Perhaps the greatest health disparity faced by LGBTQ+ communities is the presumption-of-care gap, which is the fear that a provider will refuse care due to gender identity or sexual orientation. The concern is especially valid for the 20% of this population who reside in the nine states where it is legal to refuse care to LGBTQ+ individuals due to “conscience clauses” that allow healthcare providers, staff and insurers to deny care and services based on personal and religious beliefs.

“One of the biggest take-aways from our report is that LGBTQ+ people are probably at higher risk for cancer, yet experience multiple barriers to high-quality healthcare access like discrimination and shortfalls in provider knowledge of their unique medical needs,” said Rebecca Siegel, senior scientific director, cancer surveillance at the American Cancer Society and senior author of the study. “Everyone deserves an equal opportunity to prevent and detect cancer early, which is why it’s so important to remove these roadblocks for this population.”

LGBTQ+ individuals in the United States have elevated prevalence of smoking, excess body weight, and other factors that increase cancer risk. For example, bisexual women are twice as likely as heterosexual women to smoke cigarettes (23% versus 10%) and drink heavily (14% versus 6%). “Minority stress” is a likely contributor to behaviors like smoking that increase cancer risk according to other studies. Although these findings suggest cancer disparities, cancer incidence and mortality for this population are not available because sexual orientation and gender identity are not routinely collected in healthcare settings, despite the community’s willingness to report this information.

“We are very proud of this report,” said Tyler Kratzer, associate scientist II, cancer surveillance research at the American Cancer Society and lead author of the study. "It is meant to facilitate critical conversations around the need to improve the routine collection of sexual orientation and gender identity data at all levels of healthcare.”

For the study, researchers examined prevalence of risk factors across the U.S. based on the National Health Interview Survey (for information on sexual orientation) and the Behavioral Risk Factor Surveillance System (for gender identity), which are both collected by the Centers for Disease Control and Prevention (CDC). 

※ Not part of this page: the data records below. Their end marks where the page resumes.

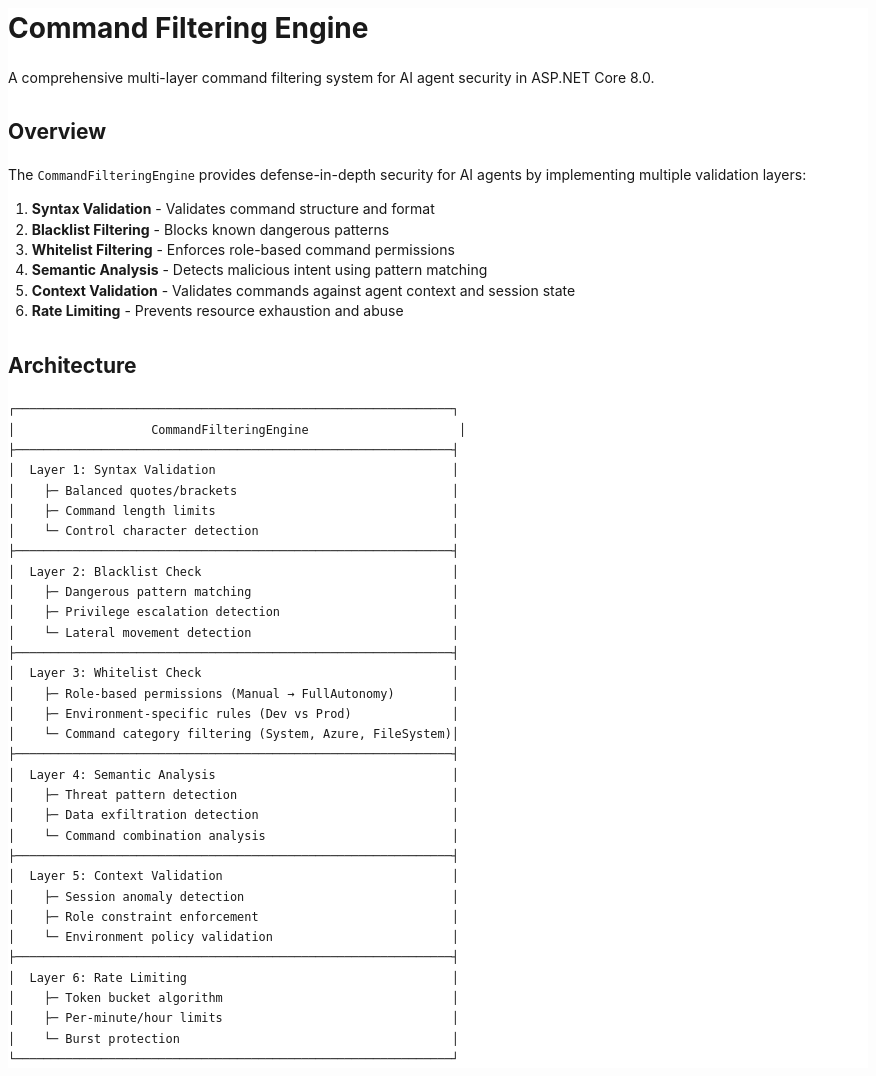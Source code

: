 # Command Filtering Engine

A comprehensive multi-layer command filtering system for AI agent security in ASP.NET Core 8.0.

## Overview

The `CommandFilteringEngine` provides defense-in-depth security for AI agents by implementing multiple validation layers:

1. **Syntax Validation** - Validates command structure and format
2. **Blacklist Filtering** - Blocks known dangerous patterns
3. **Whitelist Filtering** - Enforces role-based command permissions
4. **Semantic Analysis** - Detects malicious intent using pattern matching
5. **Context Validation** - Validates commands against agent context and session state
6. **Rate Limiting** - Prevents resource exhaustion and abuse

## Architecture

```
┌─────────────────────────────────────────────────────────────┐
│                   CommandFilteringEngine                     │
├─────────────────────────────────────────────────────────────┤
│  Layer 1: Syntax Validation                                 │
│    ├─ Balanced quotes/brackets                              │
│    ├─ Command length limits                                 │
│    └─ Control character detection                           │
├─────────────────────────────────────────────────────────────┤
│  Layer 2: Blacklist Check                                   │
│    ├─ Dangerous pattern matching                            │
│    ├─ Privilege escalation detection                        │
│    └─ Lateral movement detection                            │
├─────────────────────────────────────────────────────────────┤
│  Layer 3: Whitelist Check                                   │
│    ├─ Role-based permissions (Manual → FullAutonomy)        │
│    ├─ Environment-specific rules (Dev vs Prod)              │
│    └─ Command category filtering (System, Azure, FileSystem)│
├─────────────────────────────────────────────────────────────┤
│  Layer 4: Semantic Analysis                                 │
│    ├─ Threat pattern detection                              │
│    ├─ Data exfiltration detection                           │
│    └─ Command combination analysis                          │
├─────────────────────────────────────────────────────────────┤
│  Layer 5: Context Validation                                │
│    ├─ Session anomaly detection                             │
│    ├─ Role constraint enforcement                           │
│    └─ Environment policy validation                         │
├─────────────────────────────────────────────────────────────┤
│  Layer 6: Rate Limiting                                     │
│    ├─ Token bucket algorithm                                │
│    ├─ Per-minute/hour limits                                │
│    └─ Burst protection                                      │
└─────────────────────────────────────────────────────────────┘
```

Other highlights from the report include:

  • Excess body weight appears to be elevated among bisexual women according to one national survey, although the gold-standard source for this metric that includes an in-person physical exam – the National Health and Nutrition Examination Survey – does not collect data on sexual orientation or gender identity.
  • The prevalence of cancer-causing infections, such as human immunodeficiency virus (HIV), human papillomavirus (HPV), and hepatitis C virus (HCV) are considerably higher in some LGBTQ+ population groups. According to the CDC, for example, 70% of HIV infections are attributed to male-to-male sexual contact (versus 22% to heterosexual contact and 7% to injection drug use). HIV-infected individuals are at a higher risk for at least 10 cancers.
  • Screening for some cancers is low among transgender people; for example, 46% of transgender men are up-to-date on colorectal cancer screening compared to 60% of cisgender men and 68% of transgender men with a cervix are current for cervical cancer screening compared to 87% of cisgender women.
  • Only 25% of medical students are confident in the healthcare needs of transgender patients and 30% are not comfortable treating transgender patients according to one study.

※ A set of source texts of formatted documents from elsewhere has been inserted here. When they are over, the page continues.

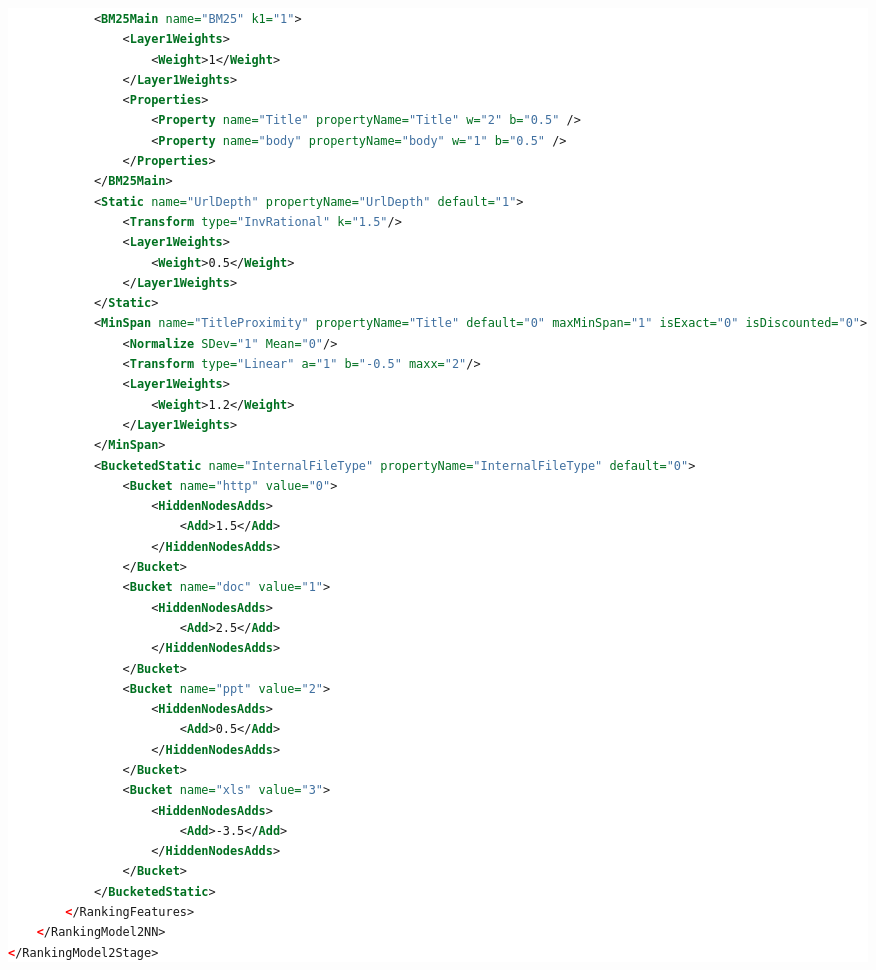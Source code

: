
 ```xml
            <BM25Main name="BM25" k1="1">
                <Layer1Weights>
                    <Weight>1</Weight>
                </Layer1Weights>
                <Properties>
                    <Property name="Title" propertyName="Title" w="2" b="0.5" />
                    <Property name="body" propertyName="body" w="1" b="0.5" />
                </Properties>
            </BM25Main>
            <Static name="UrlDepth" propertyName="UrlDepth" default="1">
                <Transform type="InvRational" k="1.5"/>
                <Layer1Weights>
                    <Weight>0.5</Weight>
                </Layer1Weights>
            </Static>
            <MinSpan name="TitleProximity" propertyName="Title" default="0" maxMinSpan="1" isExact="0" isDiscounted="0">
                <Normalize SDev="1" Mean="0"/>
                <Transform type="Linear" a="1" b="-0.5" maxx="2"/>
                <Layer1Weights>
                    <Weight>1.2</Weight>
                </Layer1Weights>
            </MinSpan>
            <BucketedStatic name="InternalFileType" propertyName="InternalFileType" default="0">
                <Bucket name="http" value="0">
                    <HiddenNodesAdds>
                        <Add>1.5</Add>
                    </HiddenNodesAdds>
                </Bucket>
                <Bucket name="doc" value="1">
                    <HiddenNodesAdds>
                        <Add>2.5</Add>
                    </HiddenNodesAdds>
                </Bucket>
                <Bucket name="ppt" value="2">
                    <HiddenNodesAdds>
                        <Add>0.5</Add>
                    </HiddenNodesAdds>
                </Bucket>
                <Bucket name="xls" value="3">
                    <HiddenNodesAdds>
                        <Add>-3.5</Add>
                    </HiddenNodesAdds>
                </Bucket>
            </BucketedStatic>
        </RankingFeatures>
    </RankingModel2NN>
</RankingModel2Stage>

```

"All people should have a fair and just opportunity to live a longer, healthier life free from cancer,” said Lisa A. Lacasse, president of ACS’ advocacy affiliate, the American Cancer Society Cancer Action Network (ACS CAN). “As part of our mission to advocate for public policies that reduce the cancer burden for everyone, ACS CAN urges policymakers and lawmakers to prioritize policies that address the serious challenges and barriers to comprehensive access to health care that LGBTQ+ people experience.  Importantly, passing laws that facilitate and increase the appropriate collection of sexual orientation and gender identity data is crucial to better understanding cancer disparities and to ultimately improving health outcomes.

Other ACS researchers participating in the report include Dr. Ahmedin Jemal, Jessica Star, Dr. Farhad Islami, Dr. Priti Bandi, and Angela Giaquinto.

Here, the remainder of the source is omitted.